Sometimes I pretend I can use all the welding equipent in the shop, but Header
Design.com is actually an engineering company. Use the Header Design Program, included with your $25 year subsription, to check the applicability of your headers to your engine and operating RPM range. If you have changed the stroke of your engine, the header will definitely change from the 350 configuration. Make sure you get the collector diameter and length to the crossover right too.
Tubular headers are the one part of the engine that you can make exactly right in length, and to a lesser extent in diameter. Intake manifolds tend to go up in big performance steps, unless you make them yourself. Camshafts go up in medium performance steps. If your headers are way off, the money you spend on HeaderDesign.com will be well spent. Changing to good headers can make you think you've changed the whole engine, but I doubt any headers made specifically for Corvettes are too far off in size.
Welcome aboard Rodney :cheers:
I have a question for you. I am building a 350 TPI, using TPIS Big Mouth intake, ported plenum, LPE large tube runners, I will eventually upgrade to a 52mm Throttle Body, K&N filter w/ cut lid, cam w/ about a .500 lift (still waiting on cam specs), 24 lb Lucas injectors, and AFR 190 street heads. I currently have Flowmaster mufflers (not sure of the series) with stock LT-1 tips welded on, and I have SLP LT-1 1 3/4" shorty headers w/ 3" collectors.
I want to run a true dual exhaust to the existing mufflers. What diameter pipe should I run, where would be the best spot for a crossover pipe (H, X ???) and where would a good location for cutouts be?

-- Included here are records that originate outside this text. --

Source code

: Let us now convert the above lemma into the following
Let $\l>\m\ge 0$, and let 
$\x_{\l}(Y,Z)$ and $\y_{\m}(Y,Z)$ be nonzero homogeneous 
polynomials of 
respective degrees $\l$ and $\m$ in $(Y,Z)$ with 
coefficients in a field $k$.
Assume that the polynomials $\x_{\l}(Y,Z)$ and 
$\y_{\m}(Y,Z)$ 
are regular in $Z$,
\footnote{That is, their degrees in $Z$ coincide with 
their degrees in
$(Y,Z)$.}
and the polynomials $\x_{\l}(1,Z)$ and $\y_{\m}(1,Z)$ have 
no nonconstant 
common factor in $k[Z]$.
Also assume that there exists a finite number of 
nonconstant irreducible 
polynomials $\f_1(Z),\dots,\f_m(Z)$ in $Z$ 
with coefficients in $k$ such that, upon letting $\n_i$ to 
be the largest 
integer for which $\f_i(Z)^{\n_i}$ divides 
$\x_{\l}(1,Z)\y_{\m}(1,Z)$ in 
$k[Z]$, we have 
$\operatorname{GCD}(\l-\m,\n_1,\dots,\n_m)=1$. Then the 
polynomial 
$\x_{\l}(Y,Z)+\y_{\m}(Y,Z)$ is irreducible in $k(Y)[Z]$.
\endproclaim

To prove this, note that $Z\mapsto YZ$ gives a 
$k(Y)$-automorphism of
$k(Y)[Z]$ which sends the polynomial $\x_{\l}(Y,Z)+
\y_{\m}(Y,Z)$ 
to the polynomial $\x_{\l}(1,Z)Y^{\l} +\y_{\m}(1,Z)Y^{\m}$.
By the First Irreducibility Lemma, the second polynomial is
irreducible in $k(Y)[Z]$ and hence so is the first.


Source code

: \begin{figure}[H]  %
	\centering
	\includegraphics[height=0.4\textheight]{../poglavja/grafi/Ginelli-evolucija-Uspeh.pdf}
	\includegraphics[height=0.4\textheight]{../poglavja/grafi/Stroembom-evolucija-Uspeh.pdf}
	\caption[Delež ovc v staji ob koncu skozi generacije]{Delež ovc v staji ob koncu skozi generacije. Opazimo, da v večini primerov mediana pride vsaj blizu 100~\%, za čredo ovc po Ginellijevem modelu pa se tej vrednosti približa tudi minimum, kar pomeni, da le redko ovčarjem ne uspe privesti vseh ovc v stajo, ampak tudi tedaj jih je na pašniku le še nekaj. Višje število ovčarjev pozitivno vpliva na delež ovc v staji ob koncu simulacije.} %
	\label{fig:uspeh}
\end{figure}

Sounds like your car is really going to fly. Those AFR heads flow 260I/190E, which combined with a roller cam should put your horsepower well up over 400. Can you estimate your horsepower and peak horsepower RPM for me?
Although you can work in some favorable gas dynamics with manifolds and shorty headers, combined with a chamber or crossover(h-pipe,y-pipe,x-pipe), I recommend long-tube headers for performance engines. Also the 3" collectors sound huge. If a street-driven v8 performance car actually needs 3" collectors to work its best, it is a seriously scary car indeed.